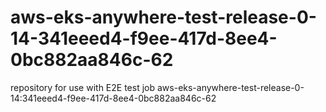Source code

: # aws-eks-anywhere-test-release-0-14-341eeed4-f9ee-417d-8ee4-0bc882aa846c-62
repository for use with E2E test job aws-eks-anywhere-test-release-0-14:341eeed4-f9ee-417d-8ee4-0bc882aa846c-62

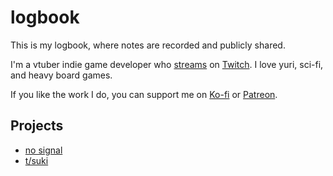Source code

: # logbook

This is my logbook, where notes are recorded and publicly shared.

I'm a vtuber indie game developer who [streams](notes/streaming-activity.md) on [Twitch](notes/twitch.md). I love yuri, sci-fi, and heavy board games.

If you like the work I do, you can support me on [Ko-fi](notes/ko-fi.md) or [Patreon](notes/patreon.md).

## Projects

- [no signal](notes/no-signal.md)
- [t/suki](notes/tsuki.md)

+++++

The word "release" is the filter: copy every line of the listing above that contains it.

* RESULT BELOW *
: # aws-eks-anywhere-test-release-0-14-341eeed4-f9ee-417d-8ee4-0bc882aa846c-62
repository for use with E2E test job aws-eks-anywhere-test-release-0-14:341eeed4-f9ee-417d-8ee4-0bc882aa846c-62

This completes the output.